Bulk metal-oxide-semiconductor-field-effect-transistors (hereinafter “MOSFETs”) are typically fabricated in the top few micrometers of a silicon wafer having a total thickness of several hundred micrometers. As such, a majority of the parasitic effects in bulk MOSFETs are a result of the interaction between the fabricated transistors and the substrate.
Silicon-on-insulator (hereinafter “SOI”) MOSFETs typically include a silicon layer that is overlaid on an insulation layer made of, for example, silicon dioxide, that is overlaid on a silicon substrate. The insulation layer of silicon dioxide can be created by introducing oxygen onto a silicon wafer and then heating the wafer to oxidize the silicon, thereby creating a uniform buried layer of silicon dioxide. In SOI MOSFETs, the dielectric isolation of the devices due to the silicon dioxide insulation layer prevents the occurrence of a majority of the parasitic effects that are present in bulk MOSFETs.
The buried insulating silicon dioxide layer provides many advantages for SOI MOSFETs over bulk MOSFETs, such as, for example: lower junction capacitance resulting in improved device speed, isolation of neighboring devices preventing transistor “cross talk,” smaller junction area resulting in a lower leakage current, and better short-channel effects. As a result of the improved functionality of SOI MOSFETs, these transistors are more regularly used for system-on-chip (hereinafter “SoC”) applications that require the integration of analog, digital, mixed-signal, and/or RF circuits on one chip.
However, the performance of SOI MOSFETs is considerably different relative to bulk MOSFETs due to the existence of the insulating silicon dioxide layer underneath the top silicon, or device layer. In particular, the presence of the insulating silicon dioxide layer causes self-heating due to the significantly lower, about 100 times lower, thermal conductivity of silicon dioxide (κ=1.4 W/K-m) relative to that of bulk silicon at room temperature (κ=140 W/K-m). The self-heating of the insulating silicon dioxide layer can cause several adverse effects in SOI MOSFETs, such as, for example, degraded drive current due to the mobility reduction, and decreased transconductance and speed of the transistor. The self-heating effects become more significant as the density of the transistors fabricated on a single silicon chip is increased.

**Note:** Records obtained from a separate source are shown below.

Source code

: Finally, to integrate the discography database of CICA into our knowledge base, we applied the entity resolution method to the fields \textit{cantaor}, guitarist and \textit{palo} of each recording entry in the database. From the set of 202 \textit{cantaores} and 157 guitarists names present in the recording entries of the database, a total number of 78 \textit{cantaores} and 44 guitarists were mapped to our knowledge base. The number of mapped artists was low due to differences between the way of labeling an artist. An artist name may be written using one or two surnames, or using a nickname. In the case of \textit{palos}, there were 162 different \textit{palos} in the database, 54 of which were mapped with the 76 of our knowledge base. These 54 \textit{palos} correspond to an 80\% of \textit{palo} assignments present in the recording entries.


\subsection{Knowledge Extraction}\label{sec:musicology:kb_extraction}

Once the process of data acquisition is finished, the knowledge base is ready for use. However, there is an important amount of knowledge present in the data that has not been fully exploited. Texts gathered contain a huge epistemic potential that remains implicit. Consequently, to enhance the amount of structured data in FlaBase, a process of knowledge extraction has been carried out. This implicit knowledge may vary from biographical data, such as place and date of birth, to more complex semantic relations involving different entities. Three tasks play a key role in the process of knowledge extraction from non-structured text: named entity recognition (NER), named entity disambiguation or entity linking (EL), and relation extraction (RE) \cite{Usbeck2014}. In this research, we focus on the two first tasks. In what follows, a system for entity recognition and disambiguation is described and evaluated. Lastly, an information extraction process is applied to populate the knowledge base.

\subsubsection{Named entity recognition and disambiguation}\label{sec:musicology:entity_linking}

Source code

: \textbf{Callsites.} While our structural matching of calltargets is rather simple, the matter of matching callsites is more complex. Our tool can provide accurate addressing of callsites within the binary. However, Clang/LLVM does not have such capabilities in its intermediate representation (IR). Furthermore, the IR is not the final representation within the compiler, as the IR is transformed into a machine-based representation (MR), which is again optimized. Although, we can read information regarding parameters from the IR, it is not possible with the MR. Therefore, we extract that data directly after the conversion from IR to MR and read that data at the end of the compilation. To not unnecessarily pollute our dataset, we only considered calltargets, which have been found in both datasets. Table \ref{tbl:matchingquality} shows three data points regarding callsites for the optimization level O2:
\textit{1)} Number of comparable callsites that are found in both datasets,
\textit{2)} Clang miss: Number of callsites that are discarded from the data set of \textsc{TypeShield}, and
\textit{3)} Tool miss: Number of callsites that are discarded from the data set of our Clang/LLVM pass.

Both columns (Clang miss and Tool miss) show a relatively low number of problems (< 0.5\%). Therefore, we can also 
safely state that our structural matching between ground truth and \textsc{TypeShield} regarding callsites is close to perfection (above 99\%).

Silicon-on-diamond (hereinafter “SOD”) transistors can be used as an alternative to SOI transistors due to their improved self-heating characteristics. The inherent electrical insulating properties of diamond in combination with its relatively high thermal conductivity (κ=2000 W/K-m) make it a superb substitute for the insulating silicon dioxide. Due to the high thermal conductivity of diamond, the heat generated in the active silicon region of a SOD MOSFET spreads away from the junction and into the underlying substrate, die package, and heat sink. As such, SOD MOSFETs can operate at much higher power levels relative to SOI MOSFETs at the same junction temperature. Various measurements have shown that SOD MOSFETs can sustain a power density greater than ten times that of SOI MOSFETs.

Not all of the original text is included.